Shaw’s Lost African American Cemetery

An Introduction

​​Established in the early 19th century in the Shaw neighborhood, the Harmoneon was the first major cemetery created by and for African Americans in Washington, DC. After being relocated to Northeast Washington in the second half of the 19th century, it would become the Columbian Harmony Cemetery, one of the capital’s most important and historic African American burial grounds — and the final resting place of thousands of prominent black Washingtonians.

In the mid-20th century, the Columbian Harmony Cemetery land was sold and cleared for commercial development, part of a pattern of destruction and erasure of African American cemeteries across the United States. In the 21st century, the history of Columbian Harmony Cemetery dramatically reemerged when coffins were uncovered during excavation for a development project, and some of the cemetery’s headstones and funeral monuments — thought to have been lost forever — were found along the banks of the Potomac River.

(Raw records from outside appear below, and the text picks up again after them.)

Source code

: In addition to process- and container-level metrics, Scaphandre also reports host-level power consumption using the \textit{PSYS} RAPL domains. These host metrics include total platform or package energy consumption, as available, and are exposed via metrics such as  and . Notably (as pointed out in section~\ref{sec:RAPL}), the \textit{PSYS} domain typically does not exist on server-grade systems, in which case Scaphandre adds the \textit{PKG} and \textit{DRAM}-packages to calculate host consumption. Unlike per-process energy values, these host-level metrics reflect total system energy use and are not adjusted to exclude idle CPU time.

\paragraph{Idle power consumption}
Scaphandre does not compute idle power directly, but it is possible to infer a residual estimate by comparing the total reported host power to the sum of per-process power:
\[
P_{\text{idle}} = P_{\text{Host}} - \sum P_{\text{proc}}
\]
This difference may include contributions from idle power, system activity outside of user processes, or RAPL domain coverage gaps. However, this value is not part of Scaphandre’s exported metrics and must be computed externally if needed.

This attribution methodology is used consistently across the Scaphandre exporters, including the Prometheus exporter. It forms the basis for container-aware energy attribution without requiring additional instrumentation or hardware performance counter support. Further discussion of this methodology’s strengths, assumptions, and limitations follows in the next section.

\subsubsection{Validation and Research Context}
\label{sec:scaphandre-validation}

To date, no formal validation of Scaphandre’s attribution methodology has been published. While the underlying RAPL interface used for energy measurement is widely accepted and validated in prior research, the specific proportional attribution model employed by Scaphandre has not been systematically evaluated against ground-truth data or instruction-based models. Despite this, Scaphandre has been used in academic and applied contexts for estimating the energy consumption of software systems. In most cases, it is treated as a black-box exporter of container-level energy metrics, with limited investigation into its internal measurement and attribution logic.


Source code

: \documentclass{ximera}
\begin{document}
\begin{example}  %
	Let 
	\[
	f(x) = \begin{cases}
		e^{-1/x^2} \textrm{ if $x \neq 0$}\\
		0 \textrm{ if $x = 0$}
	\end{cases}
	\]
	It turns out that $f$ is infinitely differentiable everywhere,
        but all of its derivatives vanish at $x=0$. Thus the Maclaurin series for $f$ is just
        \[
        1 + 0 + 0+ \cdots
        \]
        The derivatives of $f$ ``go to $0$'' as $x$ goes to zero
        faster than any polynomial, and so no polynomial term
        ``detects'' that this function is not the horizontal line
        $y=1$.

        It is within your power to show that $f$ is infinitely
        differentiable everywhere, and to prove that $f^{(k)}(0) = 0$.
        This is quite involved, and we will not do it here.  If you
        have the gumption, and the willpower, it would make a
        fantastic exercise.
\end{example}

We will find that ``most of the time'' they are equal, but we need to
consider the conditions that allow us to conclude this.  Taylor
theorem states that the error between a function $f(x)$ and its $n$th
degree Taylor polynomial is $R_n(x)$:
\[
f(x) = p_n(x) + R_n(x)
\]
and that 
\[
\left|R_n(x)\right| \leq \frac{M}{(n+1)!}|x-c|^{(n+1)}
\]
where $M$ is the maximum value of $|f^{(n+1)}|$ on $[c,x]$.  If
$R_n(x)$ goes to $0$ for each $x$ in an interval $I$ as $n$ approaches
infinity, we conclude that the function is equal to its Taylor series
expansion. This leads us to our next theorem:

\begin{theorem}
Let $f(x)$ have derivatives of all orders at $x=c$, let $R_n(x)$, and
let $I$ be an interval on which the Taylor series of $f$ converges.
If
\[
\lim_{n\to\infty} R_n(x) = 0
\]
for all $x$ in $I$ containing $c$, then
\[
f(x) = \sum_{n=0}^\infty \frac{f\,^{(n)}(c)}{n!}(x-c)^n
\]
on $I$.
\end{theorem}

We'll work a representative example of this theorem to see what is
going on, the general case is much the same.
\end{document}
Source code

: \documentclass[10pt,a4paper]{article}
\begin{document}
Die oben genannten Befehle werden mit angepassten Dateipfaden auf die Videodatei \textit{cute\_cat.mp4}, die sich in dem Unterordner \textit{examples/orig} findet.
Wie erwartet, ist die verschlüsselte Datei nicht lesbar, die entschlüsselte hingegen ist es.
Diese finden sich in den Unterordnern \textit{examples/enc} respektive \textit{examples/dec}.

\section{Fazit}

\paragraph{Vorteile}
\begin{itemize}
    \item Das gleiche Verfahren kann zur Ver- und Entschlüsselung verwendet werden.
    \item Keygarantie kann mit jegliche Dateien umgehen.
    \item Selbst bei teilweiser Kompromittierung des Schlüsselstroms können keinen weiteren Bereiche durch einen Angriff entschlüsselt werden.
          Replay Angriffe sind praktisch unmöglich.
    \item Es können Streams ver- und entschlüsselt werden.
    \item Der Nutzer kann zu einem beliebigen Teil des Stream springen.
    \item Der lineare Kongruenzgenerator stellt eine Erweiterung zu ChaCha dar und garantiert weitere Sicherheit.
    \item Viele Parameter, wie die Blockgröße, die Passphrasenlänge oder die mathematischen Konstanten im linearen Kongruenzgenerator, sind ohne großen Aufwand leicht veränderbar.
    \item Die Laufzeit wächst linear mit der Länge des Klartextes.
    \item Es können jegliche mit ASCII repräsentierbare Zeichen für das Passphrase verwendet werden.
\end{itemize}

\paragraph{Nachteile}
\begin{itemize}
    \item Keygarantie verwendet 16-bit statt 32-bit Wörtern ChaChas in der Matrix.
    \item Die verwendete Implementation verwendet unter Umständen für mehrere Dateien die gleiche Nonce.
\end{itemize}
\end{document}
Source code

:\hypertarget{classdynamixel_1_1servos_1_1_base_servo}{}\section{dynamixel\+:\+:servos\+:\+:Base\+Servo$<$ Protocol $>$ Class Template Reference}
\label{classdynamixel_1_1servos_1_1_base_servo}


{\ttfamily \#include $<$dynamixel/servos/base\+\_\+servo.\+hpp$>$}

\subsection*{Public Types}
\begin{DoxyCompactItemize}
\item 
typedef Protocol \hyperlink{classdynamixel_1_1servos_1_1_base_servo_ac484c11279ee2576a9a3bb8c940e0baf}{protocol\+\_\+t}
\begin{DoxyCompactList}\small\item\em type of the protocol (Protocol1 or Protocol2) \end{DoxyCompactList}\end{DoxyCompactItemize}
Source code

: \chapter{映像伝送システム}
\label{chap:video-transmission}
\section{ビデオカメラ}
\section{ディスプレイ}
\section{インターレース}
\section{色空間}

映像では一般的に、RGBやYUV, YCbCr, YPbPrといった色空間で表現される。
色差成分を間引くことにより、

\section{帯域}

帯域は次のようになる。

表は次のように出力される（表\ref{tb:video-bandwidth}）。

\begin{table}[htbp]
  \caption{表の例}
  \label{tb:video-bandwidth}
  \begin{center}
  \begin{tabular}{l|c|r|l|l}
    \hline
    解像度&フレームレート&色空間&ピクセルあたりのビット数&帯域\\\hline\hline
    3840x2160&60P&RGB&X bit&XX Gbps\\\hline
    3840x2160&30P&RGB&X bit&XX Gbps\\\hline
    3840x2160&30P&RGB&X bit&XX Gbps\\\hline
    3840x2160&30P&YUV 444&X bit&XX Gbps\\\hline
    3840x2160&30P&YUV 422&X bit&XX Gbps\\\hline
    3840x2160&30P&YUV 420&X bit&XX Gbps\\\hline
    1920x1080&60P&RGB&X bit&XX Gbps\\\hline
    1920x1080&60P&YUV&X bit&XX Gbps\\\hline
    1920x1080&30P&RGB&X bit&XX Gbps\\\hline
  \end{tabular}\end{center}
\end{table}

Map of Washington City, District of Columbia, A. Boschke, 1857: Detail Showing the Harmoneon (African Cemetery). Library of Congress Geography and Map Division.

Current efforts to tell the story of the Harmoneon and its successor cemeteries are part of a nationwide movement to reclaim and honor the historic burial grounds of African Americans, both free and enslaved, that have been lost or desecrated throughout American history.